The problem:
Copy out every line of the records in which "foreignlanguage" can be found.

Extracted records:

==========

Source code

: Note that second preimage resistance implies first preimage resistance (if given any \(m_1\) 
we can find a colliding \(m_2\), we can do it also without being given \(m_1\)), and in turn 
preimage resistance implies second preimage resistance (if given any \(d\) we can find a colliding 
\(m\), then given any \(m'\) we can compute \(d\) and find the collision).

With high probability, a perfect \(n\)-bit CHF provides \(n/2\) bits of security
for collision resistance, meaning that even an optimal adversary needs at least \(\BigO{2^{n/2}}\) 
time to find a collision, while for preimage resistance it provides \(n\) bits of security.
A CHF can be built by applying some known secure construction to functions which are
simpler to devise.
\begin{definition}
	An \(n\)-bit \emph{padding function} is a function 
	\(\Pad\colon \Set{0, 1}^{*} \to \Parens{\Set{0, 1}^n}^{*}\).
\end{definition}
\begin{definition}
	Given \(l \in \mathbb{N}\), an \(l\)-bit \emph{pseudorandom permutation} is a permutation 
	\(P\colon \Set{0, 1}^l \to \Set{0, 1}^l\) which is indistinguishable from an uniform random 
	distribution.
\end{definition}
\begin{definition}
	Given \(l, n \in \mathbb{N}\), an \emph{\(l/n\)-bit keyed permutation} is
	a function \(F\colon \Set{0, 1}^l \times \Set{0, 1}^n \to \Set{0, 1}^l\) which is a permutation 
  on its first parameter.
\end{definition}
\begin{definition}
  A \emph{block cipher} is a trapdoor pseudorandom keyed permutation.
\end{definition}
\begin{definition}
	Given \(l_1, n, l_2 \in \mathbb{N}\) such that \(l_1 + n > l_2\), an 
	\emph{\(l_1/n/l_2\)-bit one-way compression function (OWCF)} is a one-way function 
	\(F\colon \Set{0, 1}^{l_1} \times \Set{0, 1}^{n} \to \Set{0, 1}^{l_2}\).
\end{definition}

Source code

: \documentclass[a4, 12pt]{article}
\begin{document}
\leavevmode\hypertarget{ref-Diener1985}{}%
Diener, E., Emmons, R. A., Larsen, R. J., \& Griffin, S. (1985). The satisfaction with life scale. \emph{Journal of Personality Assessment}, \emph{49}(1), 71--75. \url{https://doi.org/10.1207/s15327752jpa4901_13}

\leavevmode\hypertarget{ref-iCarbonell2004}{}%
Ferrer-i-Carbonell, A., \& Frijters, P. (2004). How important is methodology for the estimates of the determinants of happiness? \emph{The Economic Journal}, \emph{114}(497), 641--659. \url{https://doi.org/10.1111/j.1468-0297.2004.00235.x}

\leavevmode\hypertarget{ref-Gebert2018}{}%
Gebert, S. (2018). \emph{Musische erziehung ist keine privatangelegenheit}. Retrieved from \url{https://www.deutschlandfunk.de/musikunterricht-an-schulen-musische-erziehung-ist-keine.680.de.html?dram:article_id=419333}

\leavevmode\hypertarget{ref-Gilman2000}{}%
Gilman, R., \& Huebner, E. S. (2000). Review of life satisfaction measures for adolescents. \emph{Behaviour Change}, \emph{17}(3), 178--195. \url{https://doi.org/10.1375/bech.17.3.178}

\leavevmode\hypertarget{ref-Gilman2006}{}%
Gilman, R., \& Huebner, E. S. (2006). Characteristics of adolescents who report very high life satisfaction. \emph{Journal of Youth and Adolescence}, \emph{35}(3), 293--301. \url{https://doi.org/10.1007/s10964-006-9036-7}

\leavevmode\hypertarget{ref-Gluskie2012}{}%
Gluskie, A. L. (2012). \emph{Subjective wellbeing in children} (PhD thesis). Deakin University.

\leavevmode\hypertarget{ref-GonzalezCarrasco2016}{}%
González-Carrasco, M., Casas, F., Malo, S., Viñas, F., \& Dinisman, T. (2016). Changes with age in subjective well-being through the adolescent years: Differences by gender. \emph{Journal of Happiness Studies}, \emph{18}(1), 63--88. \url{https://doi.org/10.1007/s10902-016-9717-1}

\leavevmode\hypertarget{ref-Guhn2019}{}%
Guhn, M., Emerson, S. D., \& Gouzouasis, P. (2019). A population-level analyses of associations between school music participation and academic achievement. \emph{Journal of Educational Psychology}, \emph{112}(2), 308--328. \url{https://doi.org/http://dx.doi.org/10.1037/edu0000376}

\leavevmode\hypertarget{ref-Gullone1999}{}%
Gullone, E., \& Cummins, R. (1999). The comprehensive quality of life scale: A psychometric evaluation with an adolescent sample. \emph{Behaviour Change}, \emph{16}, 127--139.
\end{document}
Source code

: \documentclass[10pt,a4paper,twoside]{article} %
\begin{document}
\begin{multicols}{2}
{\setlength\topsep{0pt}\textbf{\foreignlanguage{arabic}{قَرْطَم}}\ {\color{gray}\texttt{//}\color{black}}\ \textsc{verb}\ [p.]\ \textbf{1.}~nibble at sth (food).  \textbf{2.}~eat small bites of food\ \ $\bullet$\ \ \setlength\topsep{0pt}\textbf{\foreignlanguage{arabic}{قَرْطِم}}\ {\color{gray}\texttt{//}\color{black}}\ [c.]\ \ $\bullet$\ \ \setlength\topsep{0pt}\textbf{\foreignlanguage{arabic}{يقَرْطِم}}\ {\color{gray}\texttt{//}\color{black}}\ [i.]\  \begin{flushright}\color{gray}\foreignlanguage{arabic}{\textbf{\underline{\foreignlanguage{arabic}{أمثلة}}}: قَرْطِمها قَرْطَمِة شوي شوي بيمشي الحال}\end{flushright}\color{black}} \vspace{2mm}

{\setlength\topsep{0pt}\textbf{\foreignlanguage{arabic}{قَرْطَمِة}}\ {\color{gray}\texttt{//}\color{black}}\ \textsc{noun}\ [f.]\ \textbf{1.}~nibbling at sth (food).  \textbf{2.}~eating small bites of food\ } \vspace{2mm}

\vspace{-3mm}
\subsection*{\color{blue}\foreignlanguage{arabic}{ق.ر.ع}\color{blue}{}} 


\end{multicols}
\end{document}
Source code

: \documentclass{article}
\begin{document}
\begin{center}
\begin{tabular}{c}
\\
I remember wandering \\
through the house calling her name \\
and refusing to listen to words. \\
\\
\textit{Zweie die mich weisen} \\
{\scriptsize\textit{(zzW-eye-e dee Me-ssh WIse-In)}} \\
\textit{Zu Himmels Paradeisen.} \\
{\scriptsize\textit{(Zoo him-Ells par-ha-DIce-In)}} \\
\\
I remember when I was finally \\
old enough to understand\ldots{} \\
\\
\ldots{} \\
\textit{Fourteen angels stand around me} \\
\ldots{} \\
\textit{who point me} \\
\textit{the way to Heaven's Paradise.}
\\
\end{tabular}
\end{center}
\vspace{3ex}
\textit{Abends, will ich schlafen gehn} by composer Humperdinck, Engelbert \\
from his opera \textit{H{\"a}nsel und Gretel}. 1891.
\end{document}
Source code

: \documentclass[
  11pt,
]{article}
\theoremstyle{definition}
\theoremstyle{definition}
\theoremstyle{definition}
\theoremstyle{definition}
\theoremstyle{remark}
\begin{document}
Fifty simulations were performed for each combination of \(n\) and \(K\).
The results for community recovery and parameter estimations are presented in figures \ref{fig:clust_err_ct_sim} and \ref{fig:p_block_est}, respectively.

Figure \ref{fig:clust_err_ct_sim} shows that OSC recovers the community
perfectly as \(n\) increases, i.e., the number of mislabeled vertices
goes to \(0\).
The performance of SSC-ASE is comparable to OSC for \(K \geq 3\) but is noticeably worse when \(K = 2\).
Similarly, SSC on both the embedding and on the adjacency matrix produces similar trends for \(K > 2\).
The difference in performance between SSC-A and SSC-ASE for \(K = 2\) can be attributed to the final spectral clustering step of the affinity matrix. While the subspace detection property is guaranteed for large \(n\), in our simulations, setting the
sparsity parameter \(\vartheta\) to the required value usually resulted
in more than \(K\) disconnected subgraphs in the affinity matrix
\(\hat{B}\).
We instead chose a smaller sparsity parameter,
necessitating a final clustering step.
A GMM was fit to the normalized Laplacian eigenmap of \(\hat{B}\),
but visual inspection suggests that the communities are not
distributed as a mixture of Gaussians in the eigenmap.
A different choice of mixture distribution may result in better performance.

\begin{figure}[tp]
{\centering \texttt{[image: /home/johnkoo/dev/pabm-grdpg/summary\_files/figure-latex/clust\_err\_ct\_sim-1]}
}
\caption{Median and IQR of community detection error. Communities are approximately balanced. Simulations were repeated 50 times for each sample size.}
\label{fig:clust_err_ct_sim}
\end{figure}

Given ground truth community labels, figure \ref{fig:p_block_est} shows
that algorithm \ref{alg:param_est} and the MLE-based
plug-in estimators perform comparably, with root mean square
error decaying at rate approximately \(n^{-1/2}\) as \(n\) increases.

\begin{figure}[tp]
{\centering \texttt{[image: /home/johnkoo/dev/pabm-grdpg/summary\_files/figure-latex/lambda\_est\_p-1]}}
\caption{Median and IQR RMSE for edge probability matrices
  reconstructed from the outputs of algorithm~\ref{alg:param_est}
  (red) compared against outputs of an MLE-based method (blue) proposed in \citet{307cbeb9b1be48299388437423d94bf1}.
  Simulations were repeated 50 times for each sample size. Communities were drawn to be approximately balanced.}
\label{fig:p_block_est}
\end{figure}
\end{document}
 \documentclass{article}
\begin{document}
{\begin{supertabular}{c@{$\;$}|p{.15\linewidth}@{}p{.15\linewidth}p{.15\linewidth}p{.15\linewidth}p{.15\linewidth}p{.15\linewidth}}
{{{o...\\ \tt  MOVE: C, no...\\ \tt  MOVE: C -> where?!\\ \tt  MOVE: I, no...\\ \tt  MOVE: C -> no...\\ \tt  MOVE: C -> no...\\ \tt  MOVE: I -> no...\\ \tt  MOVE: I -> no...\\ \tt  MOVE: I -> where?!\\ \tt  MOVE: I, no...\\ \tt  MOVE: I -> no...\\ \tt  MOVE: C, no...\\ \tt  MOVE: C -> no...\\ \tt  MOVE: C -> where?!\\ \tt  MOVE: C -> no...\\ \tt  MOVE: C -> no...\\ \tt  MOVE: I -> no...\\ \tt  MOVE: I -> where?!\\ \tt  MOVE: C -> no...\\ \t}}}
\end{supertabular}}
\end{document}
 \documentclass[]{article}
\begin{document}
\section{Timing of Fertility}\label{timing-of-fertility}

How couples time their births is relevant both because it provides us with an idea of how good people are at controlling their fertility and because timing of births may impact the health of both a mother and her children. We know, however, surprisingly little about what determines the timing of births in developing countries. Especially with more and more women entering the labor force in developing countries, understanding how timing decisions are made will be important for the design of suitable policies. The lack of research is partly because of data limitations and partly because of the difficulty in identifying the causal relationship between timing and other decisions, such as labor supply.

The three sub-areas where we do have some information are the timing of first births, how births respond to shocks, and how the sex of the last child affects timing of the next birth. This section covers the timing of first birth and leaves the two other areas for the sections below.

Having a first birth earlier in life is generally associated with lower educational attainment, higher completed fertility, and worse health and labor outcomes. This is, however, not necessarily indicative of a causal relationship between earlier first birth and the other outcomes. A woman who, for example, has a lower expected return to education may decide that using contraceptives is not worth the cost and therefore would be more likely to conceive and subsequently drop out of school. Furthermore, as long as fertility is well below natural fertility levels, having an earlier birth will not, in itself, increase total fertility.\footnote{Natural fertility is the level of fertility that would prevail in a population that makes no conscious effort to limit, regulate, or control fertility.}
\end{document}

==========

Completed exercise:
{\setlength\topsep{0pt}\textbf{\foreignlanguage{arabic}{قَرْطَم}}\ {\color{gray}\texttt{//}\color{black}}\ \textsc{verb}\ [p.]\ \textbf{1.}~nibble at sth (food).  \textbf{2.}~eat small bites of food\ \ $\bullet$\ \ \setlength\topsep{0pt}\textbf{\foreignlanguage{arabic}{قَرْطِم}}\ {\color{gray}\texttt{//}\color{black}}\ [c.]\ \ $\bullet$\ \ \setlength\topsep{0pt}\textbf{\foreignlanguage{arabic}{يقَرْطِم}}\ {\color{gray}\texttt{//}\color{black}}\ [i.]\  \begin{flushright}\color{gray}\foreignlanguage{arabic}{\textbf{\underline{\foreignlanguage{arabic}{أمثلة}}}: قَرْطِمها قَرْطَمِة شوي شوي بيمشي الحال}\end{flushright}\color{black}} \vspace{2mm}
{\setlength\topsep{0pt}\textbf{\foreignlanguage{arabic}{قَرْطَمِة}}\ {\color{gray}\texttt{//}\color{black}}\ \textsc{noun}\ [f.]\ \textbf{1.}~nibbling at sth (food).  \textbf{2.}~eating small bites of food\ } \vspace{2mm}
\subsection*{\color{blue}\foreignlanguage{arabic}{ق.ر.ع}\color{blue}{}} 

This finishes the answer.